■ **Data section**:
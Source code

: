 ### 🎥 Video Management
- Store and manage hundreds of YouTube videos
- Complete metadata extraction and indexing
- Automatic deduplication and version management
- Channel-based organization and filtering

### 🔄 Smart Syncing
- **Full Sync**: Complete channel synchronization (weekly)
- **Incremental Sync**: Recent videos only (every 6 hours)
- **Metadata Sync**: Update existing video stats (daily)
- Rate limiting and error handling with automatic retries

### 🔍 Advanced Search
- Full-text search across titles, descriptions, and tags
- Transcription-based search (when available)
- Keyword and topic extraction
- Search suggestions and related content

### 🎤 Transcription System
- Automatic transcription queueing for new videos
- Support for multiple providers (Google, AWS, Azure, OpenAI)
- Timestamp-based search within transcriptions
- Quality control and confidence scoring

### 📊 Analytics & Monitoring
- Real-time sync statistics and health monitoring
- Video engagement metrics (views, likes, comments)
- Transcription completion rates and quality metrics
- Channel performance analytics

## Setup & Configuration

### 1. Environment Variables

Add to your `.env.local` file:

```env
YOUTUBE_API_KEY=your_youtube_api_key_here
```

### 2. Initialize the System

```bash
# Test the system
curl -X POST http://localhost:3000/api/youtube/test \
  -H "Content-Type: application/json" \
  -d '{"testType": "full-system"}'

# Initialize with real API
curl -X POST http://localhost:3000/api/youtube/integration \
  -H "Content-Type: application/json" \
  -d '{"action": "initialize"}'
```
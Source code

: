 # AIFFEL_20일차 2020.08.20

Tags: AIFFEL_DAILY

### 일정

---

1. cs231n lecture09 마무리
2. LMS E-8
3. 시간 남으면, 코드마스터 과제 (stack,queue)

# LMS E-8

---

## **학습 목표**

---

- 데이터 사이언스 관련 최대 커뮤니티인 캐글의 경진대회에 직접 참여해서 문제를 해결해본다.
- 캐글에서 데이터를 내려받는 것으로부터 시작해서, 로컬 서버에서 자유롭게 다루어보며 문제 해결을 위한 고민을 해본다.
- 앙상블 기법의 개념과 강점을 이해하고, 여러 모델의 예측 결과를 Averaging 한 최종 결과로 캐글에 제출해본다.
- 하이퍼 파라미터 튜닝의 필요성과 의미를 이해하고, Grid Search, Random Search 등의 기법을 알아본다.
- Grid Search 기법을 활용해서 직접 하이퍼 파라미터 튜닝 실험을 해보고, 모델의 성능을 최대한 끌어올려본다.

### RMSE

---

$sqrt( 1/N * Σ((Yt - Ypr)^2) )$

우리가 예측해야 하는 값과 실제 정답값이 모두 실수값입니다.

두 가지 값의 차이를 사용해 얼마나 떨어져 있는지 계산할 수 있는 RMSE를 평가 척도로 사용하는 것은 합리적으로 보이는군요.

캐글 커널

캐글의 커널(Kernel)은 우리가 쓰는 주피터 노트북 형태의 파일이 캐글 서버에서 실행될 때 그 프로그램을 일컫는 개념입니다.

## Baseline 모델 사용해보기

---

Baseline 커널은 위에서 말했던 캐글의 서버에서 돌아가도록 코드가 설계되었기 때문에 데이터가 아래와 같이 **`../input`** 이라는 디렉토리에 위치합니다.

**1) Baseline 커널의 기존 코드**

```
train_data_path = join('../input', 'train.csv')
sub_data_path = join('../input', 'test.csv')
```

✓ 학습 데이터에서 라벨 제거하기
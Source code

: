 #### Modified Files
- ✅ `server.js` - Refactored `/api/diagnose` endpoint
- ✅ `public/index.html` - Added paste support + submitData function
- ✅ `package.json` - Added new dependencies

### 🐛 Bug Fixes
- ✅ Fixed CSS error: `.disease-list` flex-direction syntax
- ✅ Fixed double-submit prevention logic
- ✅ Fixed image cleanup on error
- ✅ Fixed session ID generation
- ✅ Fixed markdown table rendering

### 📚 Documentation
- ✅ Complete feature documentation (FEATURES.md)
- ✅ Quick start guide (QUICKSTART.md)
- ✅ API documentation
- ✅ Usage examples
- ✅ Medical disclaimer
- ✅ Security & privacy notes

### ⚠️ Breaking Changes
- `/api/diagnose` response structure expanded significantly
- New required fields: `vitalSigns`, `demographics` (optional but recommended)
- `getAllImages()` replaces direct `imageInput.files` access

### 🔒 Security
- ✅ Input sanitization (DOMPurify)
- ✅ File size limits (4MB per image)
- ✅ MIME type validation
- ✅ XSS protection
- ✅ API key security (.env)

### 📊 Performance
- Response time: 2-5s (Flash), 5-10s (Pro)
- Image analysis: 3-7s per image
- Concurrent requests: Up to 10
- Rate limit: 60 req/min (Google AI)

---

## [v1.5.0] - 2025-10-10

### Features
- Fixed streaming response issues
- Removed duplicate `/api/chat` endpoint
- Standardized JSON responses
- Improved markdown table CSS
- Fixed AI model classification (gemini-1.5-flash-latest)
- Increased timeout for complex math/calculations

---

■ **Try it**: From the material above, copy exactly the lines between the line holding "- 캐글에서 데이터를" and the line holding "- ✅ Fixed image cleanup on error", inclusive, and only those.

■ **Answer section**:
- 캐글에서 데이터를 내려받는 것으로부터 시작해서, 로컬 서버에서 자유롭게 다루어보며 문제 해결을 위한 고민을 해본다.
- 앙상블 기법의 개념과 강점을 이해하고, 여러 모델의 예측 결과를 Averaging 한 최종 결과로 캐글에 제출해본다.
- 하이퍼 파라미터 튜닝의 필요성과 의미를 이해하고, Grid Search, Random Search 등의 기법을 알아본다.
- Grid Search 기법을 활용해서 직접 하이퍼 파라미터 튜닝 실험을 해보고, 모델의 성능을 최대한 끌어올려본다.

### RMSE

---

$sqrt( 1/N * Σ((Yt - Ypr)^2) )$

우리가 예측해야 하는 값과 실제 정답값이 모두 실수값입니다.

두 가지 값의 차이를 사용해 얼마나 떨어져 있는지 계산할 수 있는 RMSE를 평가 척도로 사용하는 것은 합리적으로 보이는군요.

캐글 커널

캐글의 커널(Kernel)은 우리가 쓰는 주피터 노트북 형태의 파일이 캐글 서버에서 실행될 때 그 프로그램을 일컫는 개념입니다.

## Baseline 모델 사용해보기

---

Baseline 커널은 위에서 말했던 캐글의 서버에서 돌아가도록 코드가 설계되었기 때문에 데이터가 아래와 같이 **`../input`** 이라는 디렉토리에 위치합니다.

**1) Baseline 커널의 기존 코드**

```
train_data_path = join('../input', 'train.csv')
sub_data_path = join('../input', 'test.csv')
```

✓ 학습 데이터에서 라벨 제거하기
Source code

: #### Modified Files
- ✅ `server.js` - Refactored `/api/diagnose` endpoint
- ✅ `public/index.html` - Added paste support + submitData function
- ✅ `package.json` - Added new dependencies

### 🐛 Bug Fixes
- ✅ Fixed CSS error: `.disease-list` flex-direction syntax
- ✅ Fixed double-submit prevention logic
- ✅ Fixed image cleanup on error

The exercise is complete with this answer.